Après cinq participations aux Jeux et une seule médaille de bronze à Pékin 2008, Novak Djokovic est devenu à 37 ans médaille d’or, champion olympique, à Roland-Garros sur la terre battue de Paris 2024. Cette apothéose couronne une carrière exceptionnelle, avec en particulier le plus grand nombre de victoires jamais engrangées dans les tournois de tennis du Grand Chelem. De la terre aux zones éthérées de l’Olympe – sans oublier les jeunes années en Serbie et les années noires de la guerre qu’a connues le pays -, le parcours du champion n’a pas été linéaire mais a dû surmonter des défis majeurs.

Souvenons-nous simplement, plus près de nous, cas exemplaire, de l’imbroglio sanitaire, administratif, politique et sportif, pendant le Covid,  qui empêcha le numéro un mondial du tennis d’alors – et le priva même un temps de liberté à Melbourne – de participer, en quelque sorte dans son jardin, à l’Australian Open, tournoi qu’il avait déjà remporté neuf fois. Quelles que soient les responsabilités dans l’affaire, il ne s’agit pas de nier le côté parfois rugueux et têtu d’une personnalité qui a sans doute des racines personnelles, familiales et nationales profondes et qui a pu être accentué par le star system. Il ne s’agissait pas non plus alors de se faire l’avocat de ceux qui s’opposaient à la vaccination contre la pandémie. Novak Djokovic ne l’avait d’ailleurs jamais fait lui-même.

Cependant, on n’a jamais pu dire avec certitude que le champion ait voulu se cacher et tricher.
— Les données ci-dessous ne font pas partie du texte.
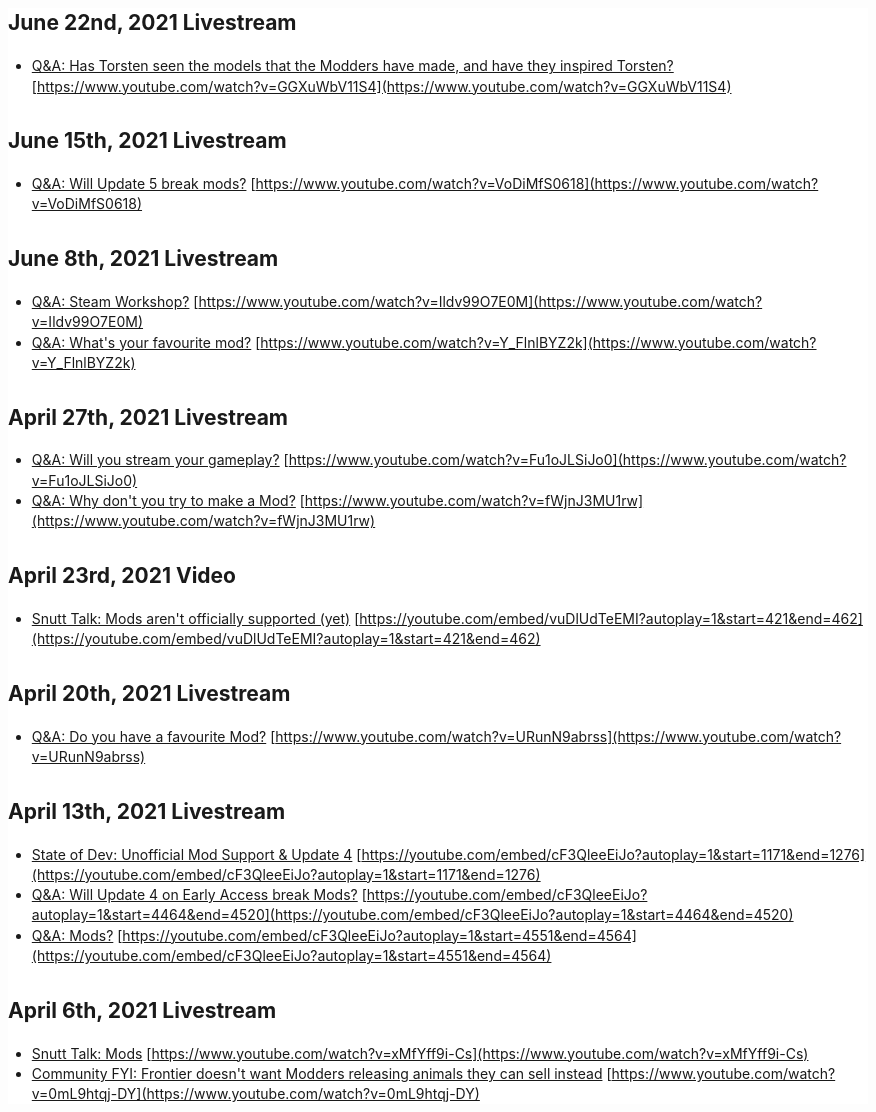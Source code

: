 ## June 22nd, 2021 Livestream
* [Q&A: Has Torsten seen the models that the Modders have made, and have they inspired Torsten?](../transcriptions/yt-GGXuWbV11S4.md) [https://www.youtube.com/watch?v=GGXuWbV11S4](https://www.youtube.com/watch?v=GGXuWbV11S4)

## June 15th, 2021 Livestream
* [Q&A: Will Update 5 break mods?](../transcriptions/yt-VoDiMfS0618.md) [https://www.youtube.com/watch?v=VoDiMfS0618](https://www.youtube.com/watch?v=VoDiMfS0618)

## June 8th, 2021 Livestream
* [Q&A: Steam Workshop?](../transcriptions/yt-Ildv99O7E0M.md) [https://www.youtube.com/watch?v=Ildv99O7E0M](https://www.youtube.com/watch?v=Ildv99O7E0M)
* [Q&A: What's your favourite mod?](../transcriptions/yt-Y_FlnlBYZ2k.md) [https://www.youtube.com/watch?v=Y_FlnlBYZ2k](https://www.youtube.com/watch?v=Y_FlnlBYZ2k)

## April 27th, 2021 Livestream
* [Q&A: Will you stream your gameplay?](../transcriptions/yt-Fu1oJLSiJo0.md) [https://www.youtube.com/watch?v=Fu1oJLSiJo0](https://www.youtube.com/watch?v=Fu1oJLSiJo0)
* [Q&A: Why don't you try to make a Mod?](../transcriptions/yt-fWjnJ3MU1rw.md) [https://www.youtube.com/watch?v=fWjnJ3MU1rw](https://www.youtube.com/watch?v=fWjnJ3MU1rw)

## April 23rd, 2021 Video
* [Snutt Talk: Mods aren't officially supported (yet)](../transcriptions/yt-vuDlUdTeEMI,421.3333333333333,461.7083333333333.md) [https://youtube.com/embed/vuDlUdTeEMI?autoplay=1&start=421&end=462](https://youtube.com/embed/vuDlUdTeEMI?autoplay=1&start=421&end=462)

## April 20th, 2021 Livestream
* [Q&A: Do you have a favourite Mod?](../transcriptions/yt-URunN9abrss.md) [https://www.youtube.com/watch?v=URunN9abrss](https://www.youtube.com/watch?v=URunN9abrss)

## April 13th, 2021 Livestream
* [State of Dev: Unofficial Mod Support & Update 4](../transcriptions/yt-cF3QleeEiJo,1171.962603,1275.365078.md) [https://youtube.com/embed/cF3QleeEiJo?autoplay=1&start=1171&end=1276](https://youtube.com/embed/cF3QleeEiJo?autoplay=1&start=1171&end=1276)
* [Q&A: Will Update 4 on Early Access break Mods?](../transcriptions/yt-cF3QleeEiJo,4464.700819,4519.685072.md) [https://youtube.com/embed/cF3QleeEiJo?autoplay=1&start=4464&end=4520](https://youtube.com/embed/cF3QleeEiJo?autoplay=1&start=4464&end=4520)
* [Q&A: Mods?](../transcriptions/yt-cF3QleeEiJo,4551.729517,4563.536908.md) [https://youtube.com/embed/cF3QleeEiJo?autoplay=1&start=4551&end=4564](https://youtube.com/embed/cF3QleeEiJo?autoplay=1&start=4551&end=4564)

## April 6th, 2021 Livestream
* [Snutt Talk: Mods](../transcriptions/yt-xMfYff9i-Cs.md) [https://www.youtube.com/watch?v=xMfYff9i-Cs](https://www.youtube.com/watch?v=xMfYff9i-Cs)
* [Community FYI: Frontier doesn't want Modders releasing animals they can sell instead](../transcriptions/yt-0mL9htqj-DY.md) [https://www.youtube.com/watch?v=0mL9htqj-DY](https://www.youtube.com/watch?v=0mL9htqj-DY)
Il ne serait jamais venu à Melbourne si Tennis Australia, qui organise l’Open d’Australie et l’État de Victoria où il se déroule, n’avait pas jugé qu’il remplissait les conditions relatives aux obligations pour les non-vaccinés. La suite a été une bataille de plus en plus opaque au fil des jours, avec en toile de fond les fluctuations de l’opinion publique australienne, la campagne pour les élections générales sur place, les hésitations d’un gouvernement conservateur en difficulté et une caisse de résonance mondiale.

Novak Djokovic a toujours su surmonter les crises. Dans cette dernière affaire, on peut imaginer, sur le plan humain, qu’en plus de deux détentions, le fait d’être désigné à la vindicte populaire n’a pas dû être facile pour lui et sa famille. D’un point de vue sportif, la remise en cause de son visa et une interdiction de séjour de trois ans dans le pays – mesure finalement rapportée ultérieurement -, aurait pu mettre un terme, compte tenu de son âge, à ses ambitions territoriales du « roi de Melbourne ».

Mais le plus important , en ces circonstances, aura été pour beaucoup de découvrir qui est vraiment l’ami Nolé. Très peu de joueurs de tennis, sans doute un peu dépassés par la polémique, ont osé ou voulu le soutenir. La Française Alizé Cornet, dont on connaît le tempérament, a fait une exception en rappelant que Novak Djokovic était celui qui avait toujours soutenu les autres, surtout les moins bien classés, notamment lors de l’affaire du coronavirus.

A Roland-Garros, lors d’une finale perdue en 2015, Novak Djokovic avait reçu la plus incroyable et interminable ovation jamais donnée même à un vainqueur des Internationaux de France. Le public français, qui avait vu le champion souffrir pendant tant d’années sur la terre battue pour obtenir son Graal, en plus peut-être des sentiments que la Serbie a toujours inspirés en France, lui avait manifesté ses chaleureux encouragements. Le champion rugueux, mais au cœur d’or, était ainsi devenu plus que jamais à Paris l’ami Nolé. C’est là aujourd’hui qu’il a gravi et conquis l’Olympe.